2.3. What are the countries having the average score on all position in 2023 from 65 to 70?

(2 marks)

2.4.  Load the data from the Continent worksheet. Rename the columns to “Country”, “Continent”. How many countries in total and how many do not appear in the Data worksheet?       (2 marks)

 

2.5.  To help FIFA choose an African country to further improve soccer in that country, you are required to:       (6 marks)

 

a)      propose a criterion to rank the African countries (with  justification). (1 marks)

 

b)      Then write R code to find the top five countries based on your proposed ranking. (2 marks)

 

c)      Draw a column/bar chart to compare these countries in terms of the measure you used for ranking. Order the result from the highest to the lowest value. (2 marks)

 

d)      Write a short paragraph (less than 100 words) to describe your insights. (1 marks)

 

Submission Guidelines

You have to submit A SINGLE file (.Rmd) comprising all the codes to answer all the questions of the two parts in the given order.

 

Each question is one code chunk. PUT the question number before the code chunk. DO NOT include the question description (to avoid a high Turnitin similarity score).

 

When writing your code, keep the data files in the same directory as your notebook so that you DO NOT specify directories or file paths in your code. This allows us to run your code smoothly on our device.

 

Marks will be deducted if your submission does not follow the guidelines.

 

Marking Rubrics

For each question, the full mark will be awarded for non-error and correct answers. For open questions, full mark is given if all questions are answered, well justified and run without errors. Half of the mark will be given for something close.
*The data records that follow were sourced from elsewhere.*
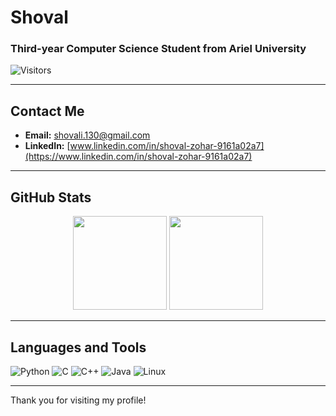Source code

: # Shoval

### Third-year Computer Science Student from Ariel University

![Visitors](https://visitor-badge.glitch.me/badge?page_id=ShovalZ97.ShovalZ97)

---

## Contact Me

- **Email:** [shovali.130@gmail.com](mailto:shovali.130@gmail.com)
- **LinkedIn:** [www.linkedin.com/in/shoval-zohar-9161a02a7](https://www.linkedin.com/in/shoval-zohar-9161a02a7)

---

## GitHub Stats

<div align="center">
  <img height="150em" src="https://github-readme-stats.vercel.app/api?username=ShovalZ97&show_icons=true&theme=radical" />
  <img height="150em" src="https://github-readme-streak-stats.herokuapp.com/?user=ShovalZ97&theme=radical" />
</div>

---

## Languages and Tools

![Python](https://img.shields.io/badge/-Python-3776AB?style=flat-square&logo=python&logoColor=white)
![C](https://img.shields.io/badge/-C-A8B9CC?style=flat-square&logo=c&logoColor=white)
![C++](https://img.shields.io/badge/-C++-00599C?style=flat-square&logo=c%2B%2B&logoColor=white)
![Java](https://img.shields.io/badge/-Java-007396?style=flat-square&logo=java&logoColor=white)
![Linux](https://img.shields.io/badge/-Linux-FCC624?style=flat-square&logo=linux&logoColor=black)

---

Thank you for visiting my profile!


<!--
**ShovalZ97/ShovalZ97** is a ✨ _special_ ✨ repository because its `README.md` (this file) appears on your GitHub profile.

Here are some ideas to get you started:

- 🔭 I’m currently working on ...
- 🌱 I’m currently learning ...
- 👯 I’m looking to collaborate on ...
- 🤔 I’m looking for help with ...
- 💬 Ask me about ...
- 📫 How to reach me: ...
- 😄 Pronouns: ...
- ⚡ Fun fact: ...
-->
Marks will be deducted if the R code does not work smoothly on the marker’s R studio installation and we need to offer you an opportunity to show us that it does work on your installation. This means all paths or references to directories have to be removed and the packages being used are to be specified clearly. It is assumed that the tidyverse and readxl have been installed on our device. If you use other packages, make sure to have commands to install and load them.

Submissions having a high similarity in the answers with another submission will be considered as plagiarism/collusion.